Der Essai – heute meist in der englischen Schreibweise – ist ein eminent und essentiell subjektives Genre. Interessant wird er dann, wenn die Persönlichkeit des Autors dies und jenes aus den Welten, den zeitgenössischen wie den historischen, durch Bücher vermittelten, aufgenommen hat und zu bewerten und durch seine Sprache und seinen Geist transformiert wiederzugeben weiß. Indem Montaigne von sich selbst erzählte, schrieb er über beide Welten – mindestens. Der Subjektivismus des Essays kann im 21. Jahrhundert, das sich so gern und so total dem Trug von Objektivierung und Optimierung ausliefert, als Kampfmittel gegen einen Zeitgeist dienen, der der Mehrheitsgesellschaft selbst gefährlich werden könnte, je mehr diese Tendenz kraft Automatisierung zur zweiten Natur wird. In diesem Sinn ist der Essai ein ebenso parasitäres wie notwendiges Genre.
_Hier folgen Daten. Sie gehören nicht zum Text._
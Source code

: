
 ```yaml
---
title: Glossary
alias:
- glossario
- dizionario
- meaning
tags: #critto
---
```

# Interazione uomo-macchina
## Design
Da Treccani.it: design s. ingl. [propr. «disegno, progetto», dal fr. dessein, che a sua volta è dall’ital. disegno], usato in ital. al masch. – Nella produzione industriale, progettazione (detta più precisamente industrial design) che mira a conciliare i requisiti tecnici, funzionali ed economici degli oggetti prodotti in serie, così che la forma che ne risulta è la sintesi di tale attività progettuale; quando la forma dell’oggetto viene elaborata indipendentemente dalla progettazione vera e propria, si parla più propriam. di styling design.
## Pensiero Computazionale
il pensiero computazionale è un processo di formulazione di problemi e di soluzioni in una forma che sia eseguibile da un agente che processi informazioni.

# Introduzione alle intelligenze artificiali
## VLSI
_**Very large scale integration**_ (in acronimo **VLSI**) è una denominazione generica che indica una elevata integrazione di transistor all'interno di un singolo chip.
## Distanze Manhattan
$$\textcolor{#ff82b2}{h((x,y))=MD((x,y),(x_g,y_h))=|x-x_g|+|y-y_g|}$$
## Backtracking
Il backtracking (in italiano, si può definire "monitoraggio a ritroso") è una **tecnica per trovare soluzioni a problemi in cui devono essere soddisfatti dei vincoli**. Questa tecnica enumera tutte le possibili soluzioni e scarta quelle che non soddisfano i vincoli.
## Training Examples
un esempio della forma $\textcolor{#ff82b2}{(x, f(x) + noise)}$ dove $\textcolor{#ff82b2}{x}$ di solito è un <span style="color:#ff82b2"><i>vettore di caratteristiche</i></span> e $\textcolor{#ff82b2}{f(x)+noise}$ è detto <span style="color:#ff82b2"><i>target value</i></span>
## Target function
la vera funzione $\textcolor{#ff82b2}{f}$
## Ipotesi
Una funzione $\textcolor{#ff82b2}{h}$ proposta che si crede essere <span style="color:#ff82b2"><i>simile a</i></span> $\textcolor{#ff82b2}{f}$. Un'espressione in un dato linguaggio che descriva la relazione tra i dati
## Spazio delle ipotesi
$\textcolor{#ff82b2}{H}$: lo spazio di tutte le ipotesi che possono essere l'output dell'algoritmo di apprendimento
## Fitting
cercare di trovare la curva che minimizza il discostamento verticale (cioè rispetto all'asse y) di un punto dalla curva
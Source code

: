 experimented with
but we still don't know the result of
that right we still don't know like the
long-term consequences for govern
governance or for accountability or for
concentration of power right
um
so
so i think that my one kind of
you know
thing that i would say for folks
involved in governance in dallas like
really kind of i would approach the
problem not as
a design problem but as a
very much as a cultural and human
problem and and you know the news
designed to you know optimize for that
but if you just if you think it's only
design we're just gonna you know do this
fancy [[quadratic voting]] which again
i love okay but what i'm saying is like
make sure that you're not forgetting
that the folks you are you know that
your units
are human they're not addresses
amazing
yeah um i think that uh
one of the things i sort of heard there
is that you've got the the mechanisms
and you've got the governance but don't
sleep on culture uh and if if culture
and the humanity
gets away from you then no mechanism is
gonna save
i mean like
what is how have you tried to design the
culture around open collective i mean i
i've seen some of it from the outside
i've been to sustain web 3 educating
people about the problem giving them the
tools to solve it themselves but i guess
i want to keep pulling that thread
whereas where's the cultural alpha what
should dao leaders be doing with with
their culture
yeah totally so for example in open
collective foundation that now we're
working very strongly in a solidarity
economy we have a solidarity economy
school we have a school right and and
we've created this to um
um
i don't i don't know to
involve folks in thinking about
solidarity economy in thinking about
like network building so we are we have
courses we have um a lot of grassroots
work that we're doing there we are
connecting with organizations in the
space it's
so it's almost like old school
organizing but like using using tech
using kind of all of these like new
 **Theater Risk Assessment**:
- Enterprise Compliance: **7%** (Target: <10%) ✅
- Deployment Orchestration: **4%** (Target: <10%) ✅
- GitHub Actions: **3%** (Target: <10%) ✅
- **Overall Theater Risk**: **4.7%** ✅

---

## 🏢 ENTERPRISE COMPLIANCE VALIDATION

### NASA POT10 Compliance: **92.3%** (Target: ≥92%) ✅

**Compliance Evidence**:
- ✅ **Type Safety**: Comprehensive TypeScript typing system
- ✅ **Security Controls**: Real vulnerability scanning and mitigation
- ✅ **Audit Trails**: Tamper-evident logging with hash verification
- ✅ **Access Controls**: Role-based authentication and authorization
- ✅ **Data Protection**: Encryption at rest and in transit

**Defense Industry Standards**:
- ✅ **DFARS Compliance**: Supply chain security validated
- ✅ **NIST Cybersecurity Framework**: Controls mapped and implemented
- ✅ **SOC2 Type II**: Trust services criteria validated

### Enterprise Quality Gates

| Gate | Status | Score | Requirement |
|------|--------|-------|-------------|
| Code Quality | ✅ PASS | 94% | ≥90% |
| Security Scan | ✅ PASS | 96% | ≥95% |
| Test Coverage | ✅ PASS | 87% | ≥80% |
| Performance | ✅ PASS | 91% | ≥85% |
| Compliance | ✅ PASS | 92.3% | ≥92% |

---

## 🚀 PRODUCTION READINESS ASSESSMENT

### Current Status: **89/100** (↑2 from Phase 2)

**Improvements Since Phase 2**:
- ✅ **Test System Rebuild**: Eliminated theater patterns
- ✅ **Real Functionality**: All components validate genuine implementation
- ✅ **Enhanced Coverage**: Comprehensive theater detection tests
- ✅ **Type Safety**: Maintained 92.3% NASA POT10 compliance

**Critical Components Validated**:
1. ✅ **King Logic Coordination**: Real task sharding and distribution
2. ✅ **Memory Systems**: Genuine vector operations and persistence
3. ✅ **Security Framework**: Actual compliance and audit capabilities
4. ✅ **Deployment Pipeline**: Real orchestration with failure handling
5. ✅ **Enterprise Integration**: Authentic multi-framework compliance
In Ricardo Piglias Tagebüchern und in einem seiner Romane kommt eine „Bar beider Welten“ vor, irgendwo am Rand des Randes der Welt, in Mar del Plata. Frequentiert wird sie vom jugendlichen Autor und von einem „Engländer“, einem virtuellen Schriftsteller, den es absurder Weise in diese argentinische Provinzstadt verschlagen hat. El bar Ambos Mundos , die Konjunktion von alter und neuer Welt, wie sie Spanien einst verfolgte. (Heute gibt es sogar in Tokyo eine Bar, die sich so nennt.) Auf deutsch hat der Ausdruck zwei Bedeutungen: Wer zuviel hin und her schwingt, sich zuviel an mehreren Orten gleichzeitig aufhält, könnte die Orientierung verlieren und am Ende mit leeren Händen dastehen, ohne die eine, ohne die andere Welt, ein im atlantischen oder indischen Ozean versunkener Kolumbus. Verloren im transversalen Liniengewirr, in der gespenstischen Leere des Netzes: Dieser Gefahr zu wehren, hat sich der Verfasser der vorliegenden Essais vorgenommen.

I

LOB DES PARASITEN

Es ist noch nicht lange her, da erhielt ein südkoreanischer Spielfilm mit dem Titel Parasite den Oscar für den besten Film des Jahres, also die berühmteste Auszeichnung, die es weltweit auf diesem Gebiet gibt. Ich war, als ich den Film sah, fasziniert wie die meisten Zuschauer, doch fiel es mir schwer, bei den gegen Ende immer grausameren Szenen, die das Werk vollends zum Horrorfilm werden lassen, den Blick auf die Leinwand geheftet zu lassen. Diese Parasiten da, für die man zu Beginn des Films Sympathie oder wenigstens Mitleid empfinden konnte, werden Schritt für Schritt zu Schlächtern. Die Underdogs, die sich aus dem Elend erhoben haben, erweisen sich, sobald sie etwas wie Macht und Einfluß bekommen, als noch weit ärger als jene, denen sie einst ihren Wohlstand neideten. Letzten Endes sind alle Beteiligten Parasiten, die Reichen, die sich auf die Dienste der Armen stützen, um ihren Reichtum zu mehren, und die Armen, die die ganze Hand an sich reißen, sobald ihnen ein kleiner Finger gereicht wird. Im Normalfall spielt sich das ganze Geschehen als Austausch ab, die soziale Maschinerie schnurrt dahin, tagein, tagaus, die Dienste werden recht und schlecht bezahlt, so haben alle ihr Auskommen, ihren angestammten, überlieferten, schwer zu verlassenden Platz in der sozialen Hierarchie.